Low Relief

Mar 26 - May 7, 2022
Shulamit Nazarian, Los Angeles, CA

Shulamit Nazarian is pleased to present
Low Relief, New York-based Wendy White’s second solo exhibition with the gallery. The artist will present two new bodies of work: the After Calder series and a group of new epoxy resin floor sculptures. Also on view will be a large-scale mobile situated at the entrance to the gallery.

The exhibition’s title, Low Relief, takes on a double meaning: as an art term, it relates to low relief in sculpture, yet it also suggests a release from anxiety or distress. In confronting these two concepts at once, White lays out a visual landscape that is both peaceful and jarring, foreign and familiar.

White’s After Calder works—framed canvases with suspended sculptures attached—ask the viewer to reconsider what constitutes a painting by challenging art historical conventions of representational artworks as solely a space for illusion. Inspired in part by Alexander Calder’s prototypical works from the late-1930s, each piece juxtaposes an atmospheric surface with a suspended sculpture, expanding the traditional notion of “focal point” into three dimensions. Adding to the sculptural presence of the paintings, museum-style floor risers have been installed throughout the gallery, designating a controlled viewing distance as well as reflecting light back onto the work. This serves as a tongue-in-cheek reference to high-modernist presentation and the elevating of objects in an institutional context.

In all of these new works, White combines iconic elements of her visual language, including gestural abstraction, pop culture symbology, and sculptural adaptations to painting. Through this recontextualizing of her signature artistic gestures, she furthers a core objective of her work: to push against the limitations proposed by conventional, image-based painting, which she finds creatively stultifying. As we recognize these elements as belonging to the artist’s distinct visual lexicon, we are also presented with a new, hybrid experience of her creative practice.

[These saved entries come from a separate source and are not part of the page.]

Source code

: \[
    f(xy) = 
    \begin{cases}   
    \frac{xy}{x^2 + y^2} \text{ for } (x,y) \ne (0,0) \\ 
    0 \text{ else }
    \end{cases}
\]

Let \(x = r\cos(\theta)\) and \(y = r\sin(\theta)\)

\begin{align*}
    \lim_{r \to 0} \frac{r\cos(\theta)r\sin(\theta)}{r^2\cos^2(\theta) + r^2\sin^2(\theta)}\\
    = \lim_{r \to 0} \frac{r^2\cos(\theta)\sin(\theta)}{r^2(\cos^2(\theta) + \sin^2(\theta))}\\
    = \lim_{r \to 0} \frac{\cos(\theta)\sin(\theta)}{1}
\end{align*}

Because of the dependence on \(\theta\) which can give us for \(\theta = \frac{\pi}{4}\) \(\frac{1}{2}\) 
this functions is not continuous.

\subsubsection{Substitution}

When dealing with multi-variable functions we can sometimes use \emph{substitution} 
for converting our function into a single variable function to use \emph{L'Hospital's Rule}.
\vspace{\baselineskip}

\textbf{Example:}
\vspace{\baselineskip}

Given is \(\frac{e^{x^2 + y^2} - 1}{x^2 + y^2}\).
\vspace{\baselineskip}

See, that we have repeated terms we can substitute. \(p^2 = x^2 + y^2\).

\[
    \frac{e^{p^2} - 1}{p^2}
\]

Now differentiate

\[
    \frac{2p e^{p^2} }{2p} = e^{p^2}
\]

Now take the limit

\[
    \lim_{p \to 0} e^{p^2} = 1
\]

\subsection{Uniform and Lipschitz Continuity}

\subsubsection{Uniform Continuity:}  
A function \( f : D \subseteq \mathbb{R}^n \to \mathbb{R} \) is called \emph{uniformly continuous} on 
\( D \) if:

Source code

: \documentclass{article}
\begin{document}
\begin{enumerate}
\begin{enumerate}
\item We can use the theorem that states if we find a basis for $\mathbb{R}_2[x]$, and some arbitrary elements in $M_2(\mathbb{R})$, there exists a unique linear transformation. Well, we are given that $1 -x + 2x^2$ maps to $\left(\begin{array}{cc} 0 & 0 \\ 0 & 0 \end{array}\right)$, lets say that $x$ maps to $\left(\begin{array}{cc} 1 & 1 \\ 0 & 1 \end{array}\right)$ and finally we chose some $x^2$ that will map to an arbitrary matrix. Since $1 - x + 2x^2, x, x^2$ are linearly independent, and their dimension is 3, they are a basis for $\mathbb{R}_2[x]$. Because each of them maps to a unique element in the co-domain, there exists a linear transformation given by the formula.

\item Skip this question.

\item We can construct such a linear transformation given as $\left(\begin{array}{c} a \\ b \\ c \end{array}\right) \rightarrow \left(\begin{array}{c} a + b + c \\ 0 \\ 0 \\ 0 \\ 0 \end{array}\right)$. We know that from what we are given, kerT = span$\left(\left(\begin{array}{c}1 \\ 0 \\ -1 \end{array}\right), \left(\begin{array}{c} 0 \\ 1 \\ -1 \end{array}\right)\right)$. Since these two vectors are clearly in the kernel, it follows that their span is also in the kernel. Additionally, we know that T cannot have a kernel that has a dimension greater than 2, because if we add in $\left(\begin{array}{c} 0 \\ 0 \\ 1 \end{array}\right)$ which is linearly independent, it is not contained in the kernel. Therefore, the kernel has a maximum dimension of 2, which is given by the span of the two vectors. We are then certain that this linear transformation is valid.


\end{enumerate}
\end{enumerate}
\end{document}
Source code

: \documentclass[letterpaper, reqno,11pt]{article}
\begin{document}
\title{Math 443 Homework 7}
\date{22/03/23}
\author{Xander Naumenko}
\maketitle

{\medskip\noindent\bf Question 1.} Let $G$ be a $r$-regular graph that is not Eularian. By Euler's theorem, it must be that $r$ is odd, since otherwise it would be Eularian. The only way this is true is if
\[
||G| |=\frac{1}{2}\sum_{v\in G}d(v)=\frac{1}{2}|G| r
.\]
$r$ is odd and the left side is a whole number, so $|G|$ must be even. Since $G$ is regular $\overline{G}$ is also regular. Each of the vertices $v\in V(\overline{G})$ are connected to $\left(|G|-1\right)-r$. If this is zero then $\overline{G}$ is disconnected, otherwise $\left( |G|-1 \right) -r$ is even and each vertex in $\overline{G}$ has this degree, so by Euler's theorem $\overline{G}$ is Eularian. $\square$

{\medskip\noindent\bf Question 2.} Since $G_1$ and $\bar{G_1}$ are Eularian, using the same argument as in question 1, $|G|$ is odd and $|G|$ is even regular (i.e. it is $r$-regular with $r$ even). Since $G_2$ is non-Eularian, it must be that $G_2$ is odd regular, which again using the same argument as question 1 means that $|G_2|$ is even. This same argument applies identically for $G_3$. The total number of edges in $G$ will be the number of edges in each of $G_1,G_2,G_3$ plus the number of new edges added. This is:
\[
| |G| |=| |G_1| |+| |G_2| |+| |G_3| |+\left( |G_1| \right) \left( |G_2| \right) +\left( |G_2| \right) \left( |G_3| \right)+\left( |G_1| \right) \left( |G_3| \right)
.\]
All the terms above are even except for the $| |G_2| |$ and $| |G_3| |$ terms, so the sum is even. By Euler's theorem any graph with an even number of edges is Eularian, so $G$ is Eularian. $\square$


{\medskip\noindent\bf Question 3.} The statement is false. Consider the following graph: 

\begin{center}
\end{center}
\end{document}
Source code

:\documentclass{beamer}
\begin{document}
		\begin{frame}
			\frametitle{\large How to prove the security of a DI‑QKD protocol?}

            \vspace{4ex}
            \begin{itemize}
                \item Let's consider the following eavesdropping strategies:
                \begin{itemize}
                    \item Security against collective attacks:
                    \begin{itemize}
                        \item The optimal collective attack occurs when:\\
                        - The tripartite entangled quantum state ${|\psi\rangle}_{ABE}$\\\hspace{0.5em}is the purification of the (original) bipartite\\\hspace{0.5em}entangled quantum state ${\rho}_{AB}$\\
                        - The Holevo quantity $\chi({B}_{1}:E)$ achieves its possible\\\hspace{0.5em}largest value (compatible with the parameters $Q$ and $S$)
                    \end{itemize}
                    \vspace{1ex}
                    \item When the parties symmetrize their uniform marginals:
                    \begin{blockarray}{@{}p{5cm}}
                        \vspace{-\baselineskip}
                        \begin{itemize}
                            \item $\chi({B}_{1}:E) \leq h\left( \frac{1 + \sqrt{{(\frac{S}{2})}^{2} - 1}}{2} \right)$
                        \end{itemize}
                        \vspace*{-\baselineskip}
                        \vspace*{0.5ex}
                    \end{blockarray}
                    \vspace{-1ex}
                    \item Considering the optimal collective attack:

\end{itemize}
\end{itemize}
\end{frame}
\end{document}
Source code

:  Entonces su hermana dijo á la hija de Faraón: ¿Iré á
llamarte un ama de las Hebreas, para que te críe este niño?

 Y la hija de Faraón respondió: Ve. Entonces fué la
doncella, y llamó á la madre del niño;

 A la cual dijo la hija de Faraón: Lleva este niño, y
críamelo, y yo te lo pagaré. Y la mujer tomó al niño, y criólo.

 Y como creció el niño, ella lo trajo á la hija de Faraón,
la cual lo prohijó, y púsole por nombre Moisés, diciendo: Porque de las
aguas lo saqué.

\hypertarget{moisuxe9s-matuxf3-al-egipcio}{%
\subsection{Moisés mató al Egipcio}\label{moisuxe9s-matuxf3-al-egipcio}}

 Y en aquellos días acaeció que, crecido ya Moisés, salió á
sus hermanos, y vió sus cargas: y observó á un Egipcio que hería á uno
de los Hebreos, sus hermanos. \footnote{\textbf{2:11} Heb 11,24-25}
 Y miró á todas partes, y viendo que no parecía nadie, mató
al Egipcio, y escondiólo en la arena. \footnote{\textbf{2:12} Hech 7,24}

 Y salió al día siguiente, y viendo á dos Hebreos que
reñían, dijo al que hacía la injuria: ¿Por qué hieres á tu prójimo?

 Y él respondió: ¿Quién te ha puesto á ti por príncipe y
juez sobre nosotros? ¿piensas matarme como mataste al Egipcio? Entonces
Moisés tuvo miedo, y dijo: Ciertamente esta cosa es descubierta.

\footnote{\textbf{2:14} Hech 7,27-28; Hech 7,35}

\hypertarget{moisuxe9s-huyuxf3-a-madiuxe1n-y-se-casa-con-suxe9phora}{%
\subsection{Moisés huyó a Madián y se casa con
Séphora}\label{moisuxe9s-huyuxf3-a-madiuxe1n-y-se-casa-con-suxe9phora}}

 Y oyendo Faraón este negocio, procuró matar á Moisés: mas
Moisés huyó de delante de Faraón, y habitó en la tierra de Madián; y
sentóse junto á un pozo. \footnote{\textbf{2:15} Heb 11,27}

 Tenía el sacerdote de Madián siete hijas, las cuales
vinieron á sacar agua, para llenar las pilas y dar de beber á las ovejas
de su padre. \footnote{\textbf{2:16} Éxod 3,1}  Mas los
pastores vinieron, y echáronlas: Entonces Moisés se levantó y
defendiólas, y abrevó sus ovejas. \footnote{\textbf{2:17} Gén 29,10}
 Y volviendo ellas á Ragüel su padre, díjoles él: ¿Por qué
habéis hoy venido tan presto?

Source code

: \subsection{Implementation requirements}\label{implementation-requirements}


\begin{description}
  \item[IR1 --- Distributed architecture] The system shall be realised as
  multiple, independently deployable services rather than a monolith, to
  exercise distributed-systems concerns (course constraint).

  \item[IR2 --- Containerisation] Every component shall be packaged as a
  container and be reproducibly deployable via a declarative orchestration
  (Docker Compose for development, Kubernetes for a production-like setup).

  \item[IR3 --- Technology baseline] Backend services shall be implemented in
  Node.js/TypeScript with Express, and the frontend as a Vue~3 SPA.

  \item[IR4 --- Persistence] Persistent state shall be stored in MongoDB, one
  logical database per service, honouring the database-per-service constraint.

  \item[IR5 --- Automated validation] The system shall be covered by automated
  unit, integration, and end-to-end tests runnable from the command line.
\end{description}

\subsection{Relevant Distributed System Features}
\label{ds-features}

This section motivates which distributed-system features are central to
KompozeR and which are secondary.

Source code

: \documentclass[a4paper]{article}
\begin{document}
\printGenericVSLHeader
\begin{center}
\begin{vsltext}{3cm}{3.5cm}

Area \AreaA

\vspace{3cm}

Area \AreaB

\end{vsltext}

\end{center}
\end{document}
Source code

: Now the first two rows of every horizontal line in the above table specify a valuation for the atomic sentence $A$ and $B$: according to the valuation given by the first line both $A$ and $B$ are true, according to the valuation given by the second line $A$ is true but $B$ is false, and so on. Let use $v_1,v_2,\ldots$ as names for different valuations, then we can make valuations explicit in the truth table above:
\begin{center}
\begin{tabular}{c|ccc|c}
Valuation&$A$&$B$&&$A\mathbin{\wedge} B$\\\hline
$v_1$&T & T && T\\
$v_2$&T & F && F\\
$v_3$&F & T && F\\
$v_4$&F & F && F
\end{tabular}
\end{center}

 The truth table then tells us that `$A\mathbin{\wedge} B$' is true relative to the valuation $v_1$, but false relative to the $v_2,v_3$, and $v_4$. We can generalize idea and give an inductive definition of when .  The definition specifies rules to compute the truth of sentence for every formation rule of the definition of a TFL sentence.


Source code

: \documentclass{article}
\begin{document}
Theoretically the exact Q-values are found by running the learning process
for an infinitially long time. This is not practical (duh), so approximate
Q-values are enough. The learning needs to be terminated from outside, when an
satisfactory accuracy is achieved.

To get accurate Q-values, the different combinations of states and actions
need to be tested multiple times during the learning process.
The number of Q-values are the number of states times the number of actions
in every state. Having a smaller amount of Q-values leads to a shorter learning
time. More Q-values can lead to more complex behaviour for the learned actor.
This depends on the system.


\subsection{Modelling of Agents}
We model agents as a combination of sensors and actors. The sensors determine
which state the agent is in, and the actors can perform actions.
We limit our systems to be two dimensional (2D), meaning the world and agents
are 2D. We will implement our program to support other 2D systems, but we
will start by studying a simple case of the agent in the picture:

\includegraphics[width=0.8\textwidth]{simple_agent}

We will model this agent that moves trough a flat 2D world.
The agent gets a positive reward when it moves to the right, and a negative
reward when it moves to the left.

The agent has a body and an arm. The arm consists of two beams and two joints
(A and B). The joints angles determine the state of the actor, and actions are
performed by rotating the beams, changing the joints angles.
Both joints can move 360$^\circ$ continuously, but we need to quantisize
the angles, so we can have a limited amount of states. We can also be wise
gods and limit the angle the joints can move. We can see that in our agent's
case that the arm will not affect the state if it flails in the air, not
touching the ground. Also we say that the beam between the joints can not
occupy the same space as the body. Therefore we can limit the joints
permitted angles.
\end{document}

Suspending her signature black Dibond sculptures against grainy, raw canvases airbrushed in muted sunset palettes, White creates deep and shallow space simultaneously. Her sculptural symbols conjure various meanings: cut-out rain clouds suggest weather patterns; pixelated hearts are stand-ins for accumulated lives in video games (or perhaps likes to online content); and rainbows take on the optimism of a sky finally clearing after a storm. Presented in matte black and pared down to their formal essence, each symbol remains quietly suspended between real and painterly space.

White’s new free-standing sculptures riff on Alberto Giacometti's attenuated figures. Yet, while she adopts Giacometti’s stylized texture, she eschews the human figure, choosing instead anthropomorphized peace symbols in various states of action and rest: transience, walking toward an unknown destination, relaxing, and lying on the floor. In animating such a ubiquitous symbol, the artist calls attention to both the mutability of symbols and our collective ennui in making sense of them.

By juxtaposing tactile sculptures with contrastingly clean, minimal paintings, White underscores her ability to translate nuanced emotions across various forms and materials. The works in Low Relief continue a decades-long exploration of art history and pop culture symbolism—both in critique and homage—suggesting that there are no new marks, only new combinations.